[Opening Exercise materials section]

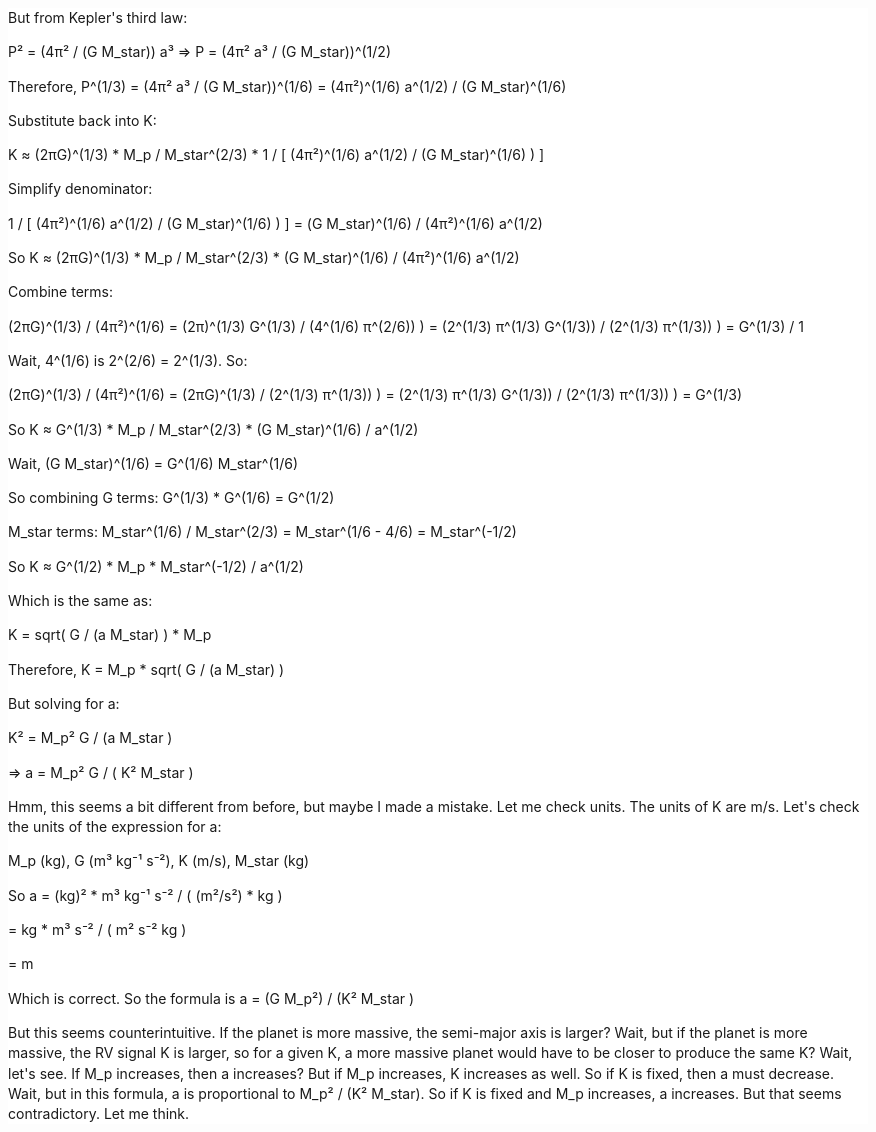 But from Kepler's third law:

P² = (4π² / (G M_star)) a³ => P = (4π² a³ / (G M_star))^(1/2)

Therefore, P^(1/3) = (4π² a³ / (G M_star))^(1/6) = (4π²)^(1/6) a^(1/2) / (G M_star)^(1/6)

Substitute back into K:

K ≈ (2πG)^(1/3) * M_p / M_star^(2/3) * 1 / [ (4π²)^(1/6) a^(1/2) / (G M_star)^(1/6) ) ]

Simplify denominator:

1 / [ (4π²)^(1/6) a^(1/2) / (G M_star)^(1/6) ) ] = (G M_star)^(1/6) / (4π²)^(1/6) a^(1/2)

So K ≈ (2πG)^(1/3) * M_p / M_star^(2/3) * (G M_star)^(1/6) / (4π²)^(1/6) a^(1/2)

Combine terms:

(2πG)^(1/3) / (4π²)^(1/6) = (2π)^(1/3) G^(1/3) / (4^(1/6) π^(2/6)) ) = (2^(1/3) π^(1/3) G^(1/3)) / (2^(1/3) π^(1/3)) ) = G^(1/3) / 1

Wait, 4^(1/6) is 2^(2/6) = 2^(1/3). So:

(2πG)^(1/3) / (4π²)^(1/6) = (2πG)^(1/3) / (2^(1/3) π^(1/3)) ) = (2^(1/3) π^(1/3) G^(1/3)) / (2^(1/3) π^(1/3)) ) = G^(1/3)

So K ≈ G^(1/3) * M_p / M_star^(2/3) * (G M_star)^(1/6) / a^(1/2)

Wait, (G M_star)^(1/6) = G^(1/6) M_star^(1/6)

So combining G terms: G^(1/3) * G^(1/6) = G^(1/2)

M_star terms: M_star^(1/6) / M_star^(2/3) = M_star^(1/6 - 4/6) = M_star^(-1/2)

So K ≈ G^(1/2) * M_p * M_star^(-1/2) / a^(1/2)

Which is the same as:

K = sqrt( G / (a M_star) ) * M_p

Therefore, K = M_p * sqrt( G / (a M_star) )

But solving for a:

K² = M_p² G / (a M_star )

=> a = M_p² G / ( K² M_star )

Hmm, this seems a bit different from before, but maybe I made a mistake. Let me check units. The units of K are m/s. Let's check the units of the expression for a:

M_p (kg), G (m³ kg⁻¹ s⁻²), K (m/s), M_star (kg)

So a = (kg)² * m³ kg⁻¹ s⁻² / ( (m²/s²) * kg )

= kg * m³ s⁻² / ( m² s⁻² kg )

= m

Which is correct. So the formula is a = (G M_p²) / (K² M_star )

But this seems counterintuitive. If the planet is more massive, the semi-major axis is larger? Wait, but if the planet is more massive, the RV signal K is larger, so for a given K, a more massive planet would have to be closer to produce the same K? Wait, let's see. If M_p increases, then a increases? But if M_p increases, K increases as well. So if K is fixed, then a must decrease. Wait, but in this formula, a is proportional to M_p² / (K² M_star). So if K is fixed and M_p increases, a increases. But that seems contradictory. Let me think.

[Closing Exercise materials section]

- [How to complete this task] Make an exact copy of every entry above, but keep the pictures out of it.

- [Task response]
 But from Kepler's third law:

P² = (4π² / (G M_star)) a³ => P = (4π² a³ / (G M_star))^(1/2)

Therefore, P^(1/3) = (4π² a³ / (G M_star))^(1/6) = (4π²)^(1/6) a^(1/2) / (G M_star)^(1/6)

Substitute back into K:

K ≈ (2πG)^(1/3) * M_p / M_star^(2/3) * 1 / [ (4π²)^(1/6) a^(1/2) / (G M_star)^(1/6) ) ]

Simplify denominator:

1 / [ (4π²)^(1/6) a^(1/2) / (G M_star)^(1/6) ) ] = (G M_star)^(1/6) / (4π²)^(1/6) a^(1/2)

So K ≈ (2πG)^(1/3) * M_p / M_star^(2/3) * (G M_star)^(1/6) / (4π²)^(1/6) a^(1/2)

Combine terms:

(2πG)^(1/3) / (4π²)^(1/6) = (2π)^(1/3) G^(1/3) / (4^(1/6) π^(2/6)) ) = (2^(1/3) π^(1/3) G^(1/3)) / (2^(1/3) π^(1/3)) ) = G^(1/3) / 1

Wait, 4^(1/6) is 2^(2/6) = 2^(1/3). So:

(2πG)^(1/3) / (4π²)^(1/6) = (2πG)^(1/3) / (2^(1/3) π^(1/3)) ) = (2^(1/3) π^(1/3) G^(1/3)) / (2^(1/3) π^(1/3)) ) = G^(1/3)

So K ≈ G^(1/3) * M_p / M_star^(2/3) * (G M_star)^(1/6) / a^(1/2)

Wait, (G M_star)^(1/6) = G^(1/6) M_star^(1/6)

So combining G terms: G^(1/3) * G^(1/6) = G^(1/2)

M_star terms: M_star^(1/6) / M_star^(2/3) = M_star^(1/6 - 4/6) = M_star^(-1/2)

So K ≈ G^(1/2) * M_p * M_star^(-1/2) / a^(1/2)

Which is the same as:

K = sqrt( G / (a M_star) ) * M_p

Therefore, K = M_p * sqrt( G / (a M_star) )

But solving for a:

K² = M_p² G / (a M_star )

=> a = M_p² G / ( K² M_star )

Hmm, this seems a bit different from before, but maybe I made a mistake. Let me check units. The units of K are m/s. Let's check the units of the expression for a:

M_p (kg), G (m³ kg⁻¹ s⁻²), K (m/s), M_star (kg)

So a = (kg)² * m³ kg⁻¹ s⁻² / ( (m²/s²) * kg )

= kg * m³ s⁻² / ( m² s⁻² kg )

= m

Which is correct. So the formula is a = (G M_p²) / (K² M_star )

But this seems counterintuitive. If the planet is more massive, the semi-major axis is larger? Wait, but if the planet is more massive, the RV signal K is larger, so for a given K, a more massive planet would have to be closer to produce the same K? Wait, let's see. If M_p increases, then a increases? But if M_p increases, K increases as well. So if K is fixed, then a must decrease. Wait, but in this formula, a is proportional to M_p² / (K² M_star). So if K is fixed and M_p increases, a increases. But that seems contradictory. Let me think.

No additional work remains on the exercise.